Effects of thermal bridges

Thermal bridges should be reduced due to negative effects on the existing building and its users:

  • Increased heating requirement and energy consumption: The increased heat outflow leads to low internal surface temperatures which have a negative effect on thermal comfort and increases energy consumption.
  • Indoor air quality: The interaction of warm, moist air on cold surfaces leads to the formation of condensation. Together with dust and wallpaper paste or paint, this creates an ideal feeding ground for mold and the potential to cause health issues.
  • Risk of structural damage: Constant condensation can cause the building to become damp. Moisture penetration can cause long-term structural damage to the building. Permanently damp building components also cause increased thermal conductivity, which reinforces the thermal bridge.

How to deal with thermal bridges

Both in new construction and renovation, thermal modeling and analysis should be used to identify thermal bridges. Architects, engineers, enclosure professionals and tradespeople have an equal responsibility to guarantee that the necessary measures are taken to minimize thermal bridges.

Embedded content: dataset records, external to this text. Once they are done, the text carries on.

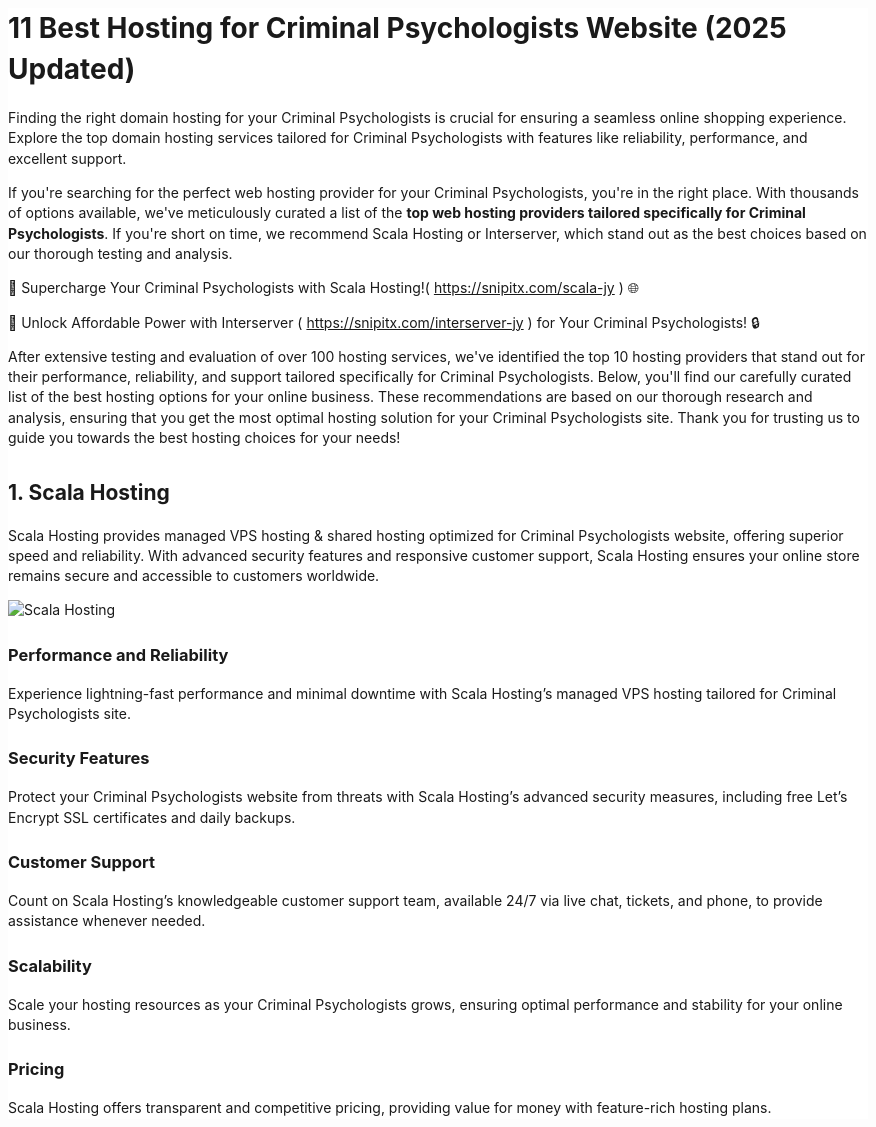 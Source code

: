 # 11 Best Hosting for Criminal Psychologists Website (2025 Updated)

Finding the right domain hosting for your Criminal Psychologists is crucial for ensuring a seamless online shopping experience. Explore the top domain hosting services tailored for Criminal Psychologists with features like reliability, performance, and excellent support.

If you're searching for the perfect web hosting provider for your Criminal Psychologists, you're in the right place. With thousands of options available, we've meticulously curated a list of the **top web hosting providers tailored specifically for Criminal Psychologists**. If you're short on time, we recommend Scala Hosting or Interserver, which stand out as the best choices based on our thorough testing and analysis.

🚀 Supercharge Your Criminal Psychologists with Scala Hosting!( https://snipitx.com/scala-jy ) 🌐 

💸 Unlock Affordable Power with Interserver ( https://snipitx.com/interserver-jy ) for Your Criminal Psychologists! 🔒

After extensive testing and evaluation of over 100 hosting services, we've identified the top 10 hosting providers that stand out for their performance, reliability, and support tailored specifically for Criminal Psychologists. Below, you'll find our carefully curated list of the best hosting options for your online business. These recommendations are based on our thorough research and analysis, ensuring that you get the most optimal hosting solution for your Criminal Psychologists site. Thank you for trusting us to guide you towards the best hosting choices for your needs!

## 1. Scala Hosting

Scala Hosting provides managed VPS hosting & shared hosting optimized for Criminal Psychologists website, offering superior speed and reliability. With advanced security features and responsive customer support, Scala Hosting ensures your online store remains secure and accessible to customers worldwide.

![Scala Hosting](https://i.imgur.com/uJ5JIK3.png "Scala Web Hosting")

### Performance and Reliability
Experience lightning-fast performance and minimal downtime with Scala Hosting’s managed VPS hosting tailored for Criminal Psychologists site.

### Security Features
Protect your Criminal Psychologists website from threats with Scala Hosting’s advanced security measures, including free Let’s Encrypt SSL certificates and daily backups.

### Customer Support
Count on Scala Hosting’s knowledgeable customer support team, available 24/7 via live chat, tickets, and phone, to provide assistance whenever needed.

### Scalability
Scale your hosting resources as your Criminal Psychologists grows, ensuring optimal performance and stability for your online business.

### Pricing
Scala Hosting offers transparent and competitive pricing, providing value for money with feature-rich hosting plans.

Qualified enclosure analysis prior to construction and monitoring during construction mitigate the negative effects of thermal bridges. The aim is to avoid loss of energy and excessive moisture transfer through the enclosure to assure that it will perform as intended, with energy consumption, occupant comfort and use of structure as expected by the owner.

Author:
Ed Retzbach, LEED AP BD+C
Project Development Manager, North America
BEST (Building Envelope Solutions Team)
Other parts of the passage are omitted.